Published on Thursday, July 29th 2010. Edited by Red Fixnabrug.

The £105m website

Posting: Well I was in the wrong place by some mishap, so I am posting here again -

I have written a comment of 699 words which has been moderated. As a result, unfortunately, the strength of the points I have been trying to make may have been lost. Or, worse, you now get in excess of 1,900 words in this post! I am going to quote from the BBC legal guide lines on this topic:- " It is against the House Rules to post defamatory material to any BBC community site or message board. If you post content that we believe might be defamatory, we will remove it.
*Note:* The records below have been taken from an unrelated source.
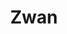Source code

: ---
title: "Zwan"
summary: "Zwan was an American alternative rock supergroup that was formed by and , lead singer and guitarist, and the drummer of the Smashing Pumpkins respectively, after they disbanded in December 2000. Other members included bassist , of A Perfect Circle, and guitarists and of various prior bands and projects. The band released only one album, Mary Star of the Sea, in 2003, before breaking up acrimoniously that same year during their world tour to promote the album. Following the disbanding, Corgan released a solo album, TheFutureEmbrace before reforming the Smashing Pumpkins in 2005, with Chamberlin in 2006. Despite allusions to multiple albums' worth of material written by band members, no further material has surfaced beyond their only studio album, and none of the material has ever been revisited in performances by any of the members outside of a brief 2017 tour by Corgan."
image: "zwan.jpg"
---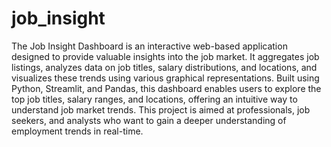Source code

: # job_insight

The Job Insight Dashboard is an interactive web-based application designed to provide valuable insights into the job market. It aggregates job listings, analyzes data on job titles, salary distributions, and locations, and visualizes these trends using various graphical representations. Built using Python, Streamlit, and Pandas, this dashboard enables users to explore the top job titles, salary ranges, and locations, offering an intuitive way to understand job market trends. This project is aimed at professionals, job seekers, and analysts who want to gain a deeper understanding of employment trends in real-time.
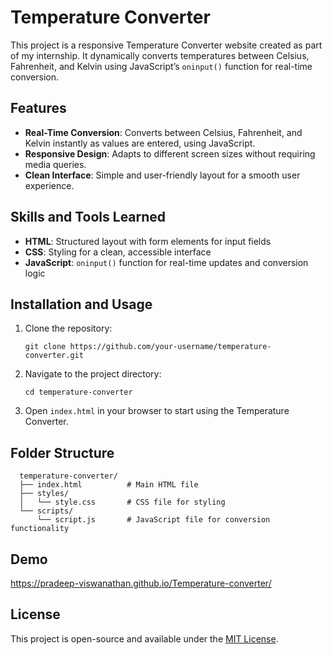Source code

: 
# Temperature Converter

This project is a responsive Temperature Converter website created as part of my internship. It dynamically converts temperatures between Celsius, Fahrenheit, and Kelvin using JavaScript’s `oninput()` function for real-time conversion.

## Features

- **Real-Time Conversion**: Converts between Celsius, Fahrenheit, and Kelvin instantly as values are entered, using JavaScript.
- **Responsive Design**: Adapts to different screen sizes without requiring media queries.
- **Clean Interface**: Simple and user-friendly layout for a smooth user experience.

## Skills and Tools Learned

- **HTML**: Structured layout with form elements for input fields
- **CSS**: Styling for a clean, accessible interface
- **JavaScript**: `oninput()` function for real-time updates and conversion logic

## Installation and Usage

1. Clone the repository:
   
       git clone https://github.com/your-username/temperature-converter.git
   
2. Navigate to the project directory:

       cd temperature-converter
   
3. Open `index.html` in your browser to start using the Temperature Converter.

## Folder Structure

      temperature-converter/
      ├── index.html          # Main HTML file
      ├── styles/
      │   └── style.css       # CSS file for styling
      └── scripts/
          └── script.js       # JavaScript file for conversion functionality

## Demo

https://pradeep-viswanathan.github.io/Temperature-converter/

## License

This project is open-source and available under the [MIT License](LICENSE).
Potentially defamatory material, may, at the Editor's discretion, be posted if there is credible evidence supporting your claims, or if the content is deemed to be fair comment.

What is Defamation?

Defamation is the legal term that covers both slander and libel; slander is defamation by word of mouth, and libel is defamation in written form. It is, therefore, the type of defamation we are concerned with in content posted onto the BBC. A statement about an individual or organisation is deemed to be defamatory if it harms their reputation by:

" Two points. I don't know the law in any detail but I assume the following. 1. There is a difference between fair comment and unsubstantiated allegation (a substantive allegation), here the difficulty is that someone who may have a contribution to make to dialogue based in experience and the facts of that experience cannot comment either way on, for instance, whether there is fraud, while others obviously unconnected with the parties can say "fraud" as that is fair comment, not substantive. 2. While I cannot comment either way substantively on whether there is fraud, looking at this story on on its own and the frequent references above (17 mentions) I would say no it isn't, and that misses entirely the point.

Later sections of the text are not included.